Despite their myriad differences, though, when the two candidates clashed on a TV debate last night, they came back to an age-old debate that should never form part of a modern political platform – what women should do with their bodies.
The pair disagreed over the rising use of the “burkini” by Muslim women in France to cover themselves while bathing or spending time on the beach. It is, for reasons inexplicable, a controversial garment in France, and was for a brief period banned in Cannes and other French resorts for being “culturally provocative” (this being a nation that is perfectly comfortable with a bit of naturism at the seaside). French law courts saw sense, overturning such bans because they “violate basic freedoms” – freedoms that one hopes the French people will seek to secure when they cast their ballots in April and May.
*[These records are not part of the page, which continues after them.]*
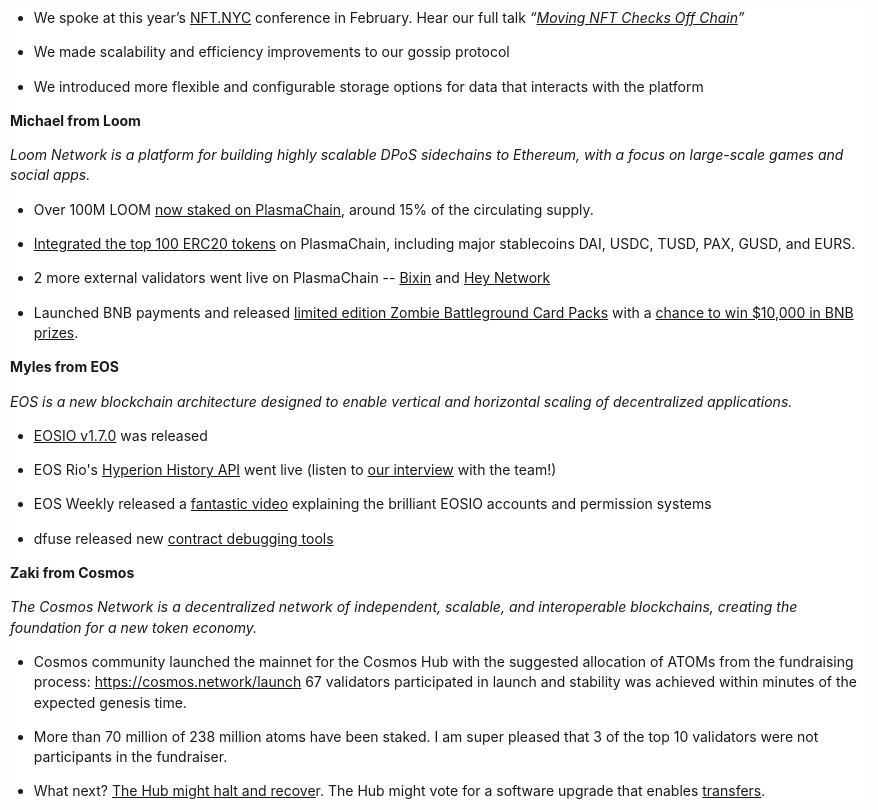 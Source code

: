   * We spoke at this year’s [NFT.NYC](http://nft.nyc/) conference in February. Hear our full talk _“[Moving NFT Checks Off Chain](https://www.quorumcontrol.com/blog/2019/3/6/moving-nft-check-off-chain)”_

  * We made scalability and efficiency improvements to our gossip protocol

  * We introduced more flexible and configurable storage options for data that interacts with the platform

 **Michael from Loom**

 _Loom Network is a platform for building highly scalable DPoS sidechains to
Ethereum, with a focus on large-scale games and social apps._

  * Over 100M LOOM [now staked on PlasmaChain](https://dashboard.dappchains.com/), around 15% of the circulating supply.

  * [Integrated the top 100 ERC20 tokens](https://medium.com/loom-network/plasmachain-integrates-with-top-100-erc20-tokens-enabling-lightning-fast-layer-2-stablecoin-fb9c99e879d4) on PlasmaChain, including major stablecoins DAI, USDC, TUSD, PAX, GUSD, and EURS.

  * 2 more external validators went live on PlasmaChain -- [Bixin](https://bixin.com/) and [Hey Network](https://www.hey.network/)

  * Launched BNB payments and released [limited edition Zombie Battleground Card Packs](https://twitter.com/cz_binance/status/1105764401045364736) with a [chance to win $10,000 in BNB prizes](https://loom.games/en/binance-promo/).

 **Myles from EOS**

 _EOS is a new blockchain architecture designed to enable vertical and
horizontal scaling of decentralized applications._

  * [EOSIO v1.7.0](https://github.com/EOSIO/eos/releases/tag/v1.7.0) was released 

  * EOS Rio's [Hyperion History API](https://medium.com/@eosriobrazil/presenting-hyperion-history-api-solution-f8a8fda5865b) went live (listen to [our interview](https://eosvoter.transistor.fm/episodes/hyperion-history-api-with-eos-rio) with the team!) 

  * EOS Weekly released a [fantastic video](https://www.youtube.com/watch?v=kTjF0-Edxw8) explaining the brilliant EOSIO accounts and permission systems 

  * dfuse released new [contract debugging tools](https://www.dfuse.io/en/blog/debug-like-a-pro-as-in-production-with-console-outputs)

 **Zaki from Cosmos**

 _The  Cosmos Network is a decentralized network of independent, scalable, and
interoperable blockchains, creating the foundation for a new token economy._

  * Cosmos community launched the mainnet for the Cosmos Hub with the suggested allocation of ATOMs from the fundraising process: <https://cosmos.network/launch> 67 validators participated in launch and stability was achieved within minutes of the expected genesis time.

  * More than 70 million of 238 million atoms have been staked. I am super pleased that 3 of the top 10 validators were not participants in the fundraiser.

  * What next? [The Hub might halt and recove](https://blog.cosmos.network/the-4-classes-of-faults-on-mainnet-bfabfbd2726c)r. The Hub might vote for a software upgrade that enables [transfers](https://blog.cosmos.network/the-3-phases-of-the-cosmos-hub-mainnet-fdff3a68c4c0).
Of course the two candidates were coming at the matter of the burkini from opposing positions. Le Pen used its popularity as an example of why she believes French multiculturalism must come to an end, while Macron accused his rival of deliberately making enemies of the French Muslim population. But whether in support or defence of the burkini wearers, the spectacle of two presidential hopefuls slugging it out over women’s bodies and how they choose to cover them (or otherwise) in public leaves me queasy.
Not the EU, not the Eurozone crisis, not working with Trump or handling Brexit, but two political powerhouses trading blows over a swimsuit. Is this really the pinnacle of political debate in a country on the verge of an election that could prove defining in its cultural and geopolitical future?
After all, what business is it of politics to police women’s appearance?
Women’s bodies and what they do with them, how they dress them up, and with whom they choose to share them should always be a personal matter – and yet it never is. When feminists talk about the personal being political, this is exactly what they mean. However hard women fight for the right to make decisions about their bodies, those decisions are all too often the playground – or the tool of political advancement – of others. Even today, even in modern-day France.
For all his attempts to protect the rights and freedoms of all women in France, Macron is playing the same game by allowing Le Pen to use the burkini as a political football. Instead of deferring to the law courts and closing down Le Pen by reminding her that French institutions defend the freedom of their citizens and something as trivial as a piece of clothing is not worth the crucial, limited time he has on the stump in the run-up to the election, he chose to jump in and use the issue for political capital.
The burkini is not just an issue of race or culture; it is about women and their bodies. No modern politician should allow the choices of individual women to be abused in this way. But sadly, the policing of femininity is with us as much today as it was centuries ago when the first edicts ordering women to cover their bodies were issued.